Why Wal-Mart? For one thing, Wal-Mart is huge. It is America's, and the world's, biggest company (in terms of revenues), and also America's, and the world's, largest private sector employer. Using the figure listed here on Walmart's 2007 revenues, and the figures for the U.S. GDP in 2007 listed here and here (which all give slightly different estimates for the GDP), I calculate that Wal-Mart's revenues are equal to approximately 2.7% of the gross domestic product of the United States.Yeah, I suppose large successful employers deserve to be attacked for hiring so many people. The only reason I bring this post up is because it makes a very common mistake by comparing revenue to GDP. You most often see this with comments like "Wal-Mart is larger than the economy of (insert 3rd world country here)."
Arguments based on comparing GDP to revenue is about as useful as gauging the nutritional value of a fruit based on its relative size. You cannot say the pineapple is more nutritious than the potato simply because it is bigger, you have to compare potatoes-to-potatoes and pineapples-to-pineapples if you want to talk about size and nutritional content.

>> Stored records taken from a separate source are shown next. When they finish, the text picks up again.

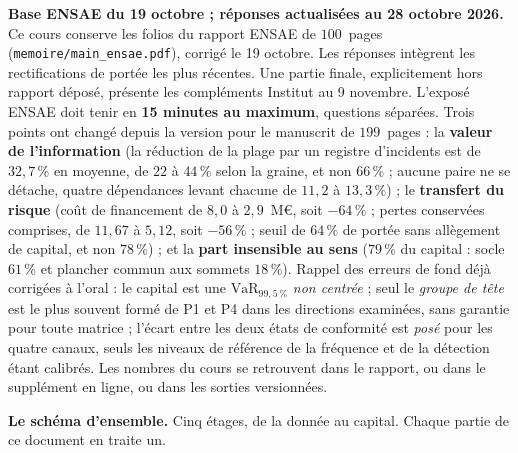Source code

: \smallskip
\noindent\textcolor{accent}{\textbf{Base ENSAE du 19 octobre ; réponses actualisées au 28 octobre 2026.}}
Ce cours conserve les folios du rapport ENSAE de $100$~pages (\texttt{memoire/main\_ensae.pdf}),
corrigé le 19 octobre. Les réponses intègrent les rectifications de portée les plus récentes.
Une partie finale, explicitement hors rapport déposé, présente les compléments Institut au 9 novembre.
L'exposé ENSAE doit tenir en \textbf{15 minutes au maximum}, questions séparées. Trois points ont changé depuis la version pour le manuscrit de $199$~pages :
la \textbf{valeur de l'information} (la réduction de la plage par un registre d'incidents est de
$32{,}7\,\%$ en moyenne, de $22$ à $44\,\%$ selon la graine, et non $66\,\%$ ; aucune paire ne se
détache, quatre dépendances levant chacune de $11{,}2$ à $13{,}3\,\%$) ; le \textbf{transfert du
risque} (coût de financement de $8{,}0$ à $2{,}9$~M\euro, soit $-64\,\%$ ; pertes conservées
comprises, de $11{,}67$ à $5{,}12$, soit $-56\,\%$ ; seuil de $64\,\%$ de portée sans allègement de
capital, et non $78\,\%$) ; et la \textbf{part insensible au sens} ($79\,\%$ du capital : socle
$61\,\%$ et plancher commun aux sommets $18\,\%$). Rappel des erreurs de fond déjà corrigées à
l'oral : le capital est une $\mathrm{VaR}_{99{,}5\,\%}$ \emph{non centrée} ; seul le \emph{groupe de
tête} est le plus souvent formé de P1 et P4 dans les directions examinées, sans garantie pour toute matrice ; l'écart entre les deux états de conformité
est \emph{posé} pour les quatre canaux, seuls les niveaux de référence de la fréquence et de la
détection étant calibrés. Les nombres du cours se retrouvent dans le rapport, ou dans le supplément
en ligne, ou dans les sorties versionnées.

\bigskip
\noindent\textbf{Le schéma d'ensemble.} Cinq étages, de la donnée au capital. Chaque partie de ce
document en traite un.


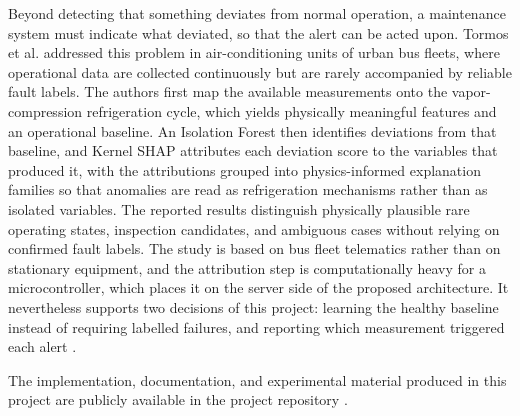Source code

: \documentclass[english,hidelinks]{sbrt}
\begin{document}
Beyond detecting that something deviates from normal operation, a maintenance system must indicate what deviated, so that the alert can be acted upon. Tormos et al. addressed this problem in air-conditioning units of urban bus fleets, where operational data are collected continuously but are rarely accompanied by reliable fault labels. The authors first map the available measurements onto the vapor-compression refrigeration cycle, which yields physically meaningful features and an operational baseline. An Isolation Forest then identifies deviations from that baseline, and Kernel SHAP attributes each deviation score to the variables that produced it, with the attributions grouped into physics-informed explanation families so that anomalies are read as refrigeration mechanisms rather than as isolated variables. The reported results distinguish physically plausible rare operating states, inspection candidates, and ambiguous cases without relying on confirmed fault labels. The study is based on bus fleet telematics rather than on stationary equipment, and the attribution step is computationally heavy for a microcontroller, which places it on the server side of the proposed architecture. It nevertheless supports two decisions of this project: learning the healthy baseline instead of requiring labelled failures, and reporting which measurement triggered each alert \cite{tormos2026hvacxai}.

The implementation, documentation, and experimental material produced in this project are publicly available in the project repository \cite{repo}.
\end{document}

The principle reason is that GDP is a measure of value-added, whereas revenue is not. The sale-price of a good includes not just the input of Wal-Mart, but the input of all those in the supply-chain, for which Wal-Mart is almost certainly a very small portion of (See I, Pencil by Leonard Read). It would be more (but not entirely) accurate to compare firm profits to GDP, but this is not done by Wal-Mart detractors because it would reduce their estimates to the point where it would not even be considered a rounding error.